*** Data records Section Begins ***
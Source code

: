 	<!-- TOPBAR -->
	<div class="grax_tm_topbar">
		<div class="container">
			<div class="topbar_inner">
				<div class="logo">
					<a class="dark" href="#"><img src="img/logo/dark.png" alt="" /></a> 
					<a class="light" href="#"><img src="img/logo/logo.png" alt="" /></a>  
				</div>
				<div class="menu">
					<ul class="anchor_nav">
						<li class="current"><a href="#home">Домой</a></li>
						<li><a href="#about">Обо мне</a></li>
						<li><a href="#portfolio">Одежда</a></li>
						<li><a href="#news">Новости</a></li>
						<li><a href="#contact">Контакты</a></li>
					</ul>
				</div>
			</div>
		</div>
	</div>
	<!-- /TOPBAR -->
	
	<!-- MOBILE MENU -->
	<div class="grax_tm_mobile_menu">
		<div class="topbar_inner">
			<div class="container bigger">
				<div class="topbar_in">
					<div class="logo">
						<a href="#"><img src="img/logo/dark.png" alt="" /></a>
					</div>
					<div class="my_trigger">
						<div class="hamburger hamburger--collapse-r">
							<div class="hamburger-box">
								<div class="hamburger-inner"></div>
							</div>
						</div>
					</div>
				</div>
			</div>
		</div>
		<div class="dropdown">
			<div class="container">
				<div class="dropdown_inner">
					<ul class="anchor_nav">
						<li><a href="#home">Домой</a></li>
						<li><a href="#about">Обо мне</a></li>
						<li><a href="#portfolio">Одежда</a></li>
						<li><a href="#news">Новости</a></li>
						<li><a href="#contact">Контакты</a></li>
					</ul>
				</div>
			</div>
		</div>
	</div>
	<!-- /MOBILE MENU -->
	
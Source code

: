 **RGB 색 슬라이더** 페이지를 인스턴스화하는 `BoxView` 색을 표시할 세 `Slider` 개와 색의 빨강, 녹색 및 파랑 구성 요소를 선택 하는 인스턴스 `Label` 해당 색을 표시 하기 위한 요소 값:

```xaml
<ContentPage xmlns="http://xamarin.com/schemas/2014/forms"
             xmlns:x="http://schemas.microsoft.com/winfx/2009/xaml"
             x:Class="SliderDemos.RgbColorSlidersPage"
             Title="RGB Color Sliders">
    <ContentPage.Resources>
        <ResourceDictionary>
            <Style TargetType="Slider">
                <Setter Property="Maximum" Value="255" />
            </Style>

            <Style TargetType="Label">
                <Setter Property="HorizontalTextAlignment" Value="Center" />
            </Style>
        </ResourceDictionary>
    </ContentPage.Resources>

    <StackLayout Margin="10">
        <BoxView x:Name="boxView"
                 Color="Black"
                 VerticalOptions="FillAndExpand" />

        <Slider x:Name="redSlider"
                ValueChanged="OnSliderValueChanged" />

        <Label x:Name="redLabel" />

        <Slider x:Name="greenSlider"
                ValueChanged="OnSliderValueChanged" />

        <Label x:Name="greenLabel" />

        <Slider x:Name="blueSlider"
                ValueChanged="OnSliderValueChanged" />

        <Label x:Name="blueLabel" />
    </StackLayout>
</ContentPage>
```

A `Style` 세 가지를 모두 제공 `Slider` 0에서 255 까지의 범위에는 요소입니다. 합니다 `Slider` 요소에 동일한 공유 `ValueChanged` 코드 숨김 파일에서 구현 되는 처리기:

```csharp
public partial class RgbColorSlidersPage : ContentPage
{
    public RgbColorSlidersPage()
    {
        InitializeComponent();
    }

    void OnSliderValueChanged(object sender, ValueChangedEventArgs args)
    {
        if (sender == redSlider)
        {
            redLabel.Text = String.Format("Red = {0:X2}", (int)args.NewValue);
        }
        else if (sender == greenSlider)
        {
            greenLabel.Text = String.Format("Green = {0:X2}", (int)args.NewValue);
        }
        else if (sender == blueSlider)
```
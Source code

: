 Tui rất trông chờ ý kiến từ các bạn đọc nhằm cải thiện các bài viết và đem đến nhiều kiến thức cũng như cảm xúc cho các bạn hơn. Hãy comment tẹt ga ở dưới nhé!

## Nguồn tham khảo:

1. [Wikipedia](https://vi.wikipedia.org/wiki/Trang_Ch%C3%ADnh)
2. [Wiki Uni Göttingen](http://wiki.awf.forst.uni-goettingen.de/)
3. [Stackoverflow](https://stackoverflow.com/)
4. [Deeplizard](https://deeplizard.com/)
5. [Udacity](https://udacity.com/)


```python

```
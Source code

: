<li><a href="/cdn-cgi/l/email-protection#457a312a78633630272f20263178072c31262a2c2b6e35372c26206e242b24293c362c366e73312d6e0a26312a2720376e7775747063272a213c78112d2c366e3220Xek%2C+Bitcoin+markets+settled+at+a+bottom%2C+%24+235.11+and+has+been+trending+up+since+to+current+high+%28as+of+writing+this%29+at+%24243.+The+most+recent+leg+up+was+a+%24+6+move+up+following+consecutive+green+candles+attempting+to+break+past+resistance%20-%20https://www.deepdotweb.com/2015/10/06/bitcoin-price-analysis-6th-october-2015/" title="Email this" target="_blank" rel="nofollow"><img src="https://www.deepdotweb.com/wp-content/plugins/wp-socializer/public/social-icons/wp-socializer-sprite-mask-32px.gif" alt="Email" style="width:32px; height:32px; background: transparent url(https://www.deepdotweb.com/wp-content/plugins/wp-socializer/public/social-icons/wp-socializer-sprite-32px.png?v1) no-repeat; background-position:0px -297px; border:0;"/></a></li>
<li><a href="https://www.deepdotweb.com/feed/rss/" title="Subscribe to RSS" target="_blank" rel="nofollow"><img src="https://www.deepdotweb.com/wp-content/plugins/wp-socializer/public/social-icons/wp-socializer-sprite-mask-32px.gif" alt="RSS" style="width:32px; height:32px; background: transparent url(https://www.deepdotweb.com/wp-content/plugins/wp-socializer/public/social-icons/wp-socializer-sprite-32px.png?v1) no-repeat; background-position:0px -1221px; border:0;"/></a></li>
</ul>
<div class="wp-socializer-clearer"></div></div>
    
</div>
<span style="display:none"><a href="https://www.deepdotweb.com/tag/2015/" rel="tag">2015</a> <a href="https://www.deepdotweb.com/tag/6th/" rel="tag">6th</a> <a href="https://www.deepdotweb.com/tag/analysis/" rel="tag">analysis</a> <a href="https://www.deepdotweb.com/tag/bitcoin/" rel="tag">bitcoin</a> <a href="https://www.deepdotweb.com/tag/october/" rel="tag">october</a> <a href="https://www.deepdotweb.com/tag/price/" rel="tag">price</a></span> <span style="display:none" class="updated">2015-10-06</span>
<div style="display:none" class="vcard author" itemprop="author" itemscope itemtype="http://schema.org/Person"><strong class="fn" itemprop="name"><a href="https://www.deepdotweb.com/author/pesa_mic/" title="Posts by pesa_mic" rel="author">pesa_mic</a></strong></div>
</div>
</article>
*** Data records Section Ends ***
What to work on - From the lines above, copy those that contain the word "schemas".

Written answer -
<ContentPage xmlns="http://xamarin.com/schemas/2014/forms"
             xmlns:x="http://schemas.microsoft.com/winfx/2009/xaml"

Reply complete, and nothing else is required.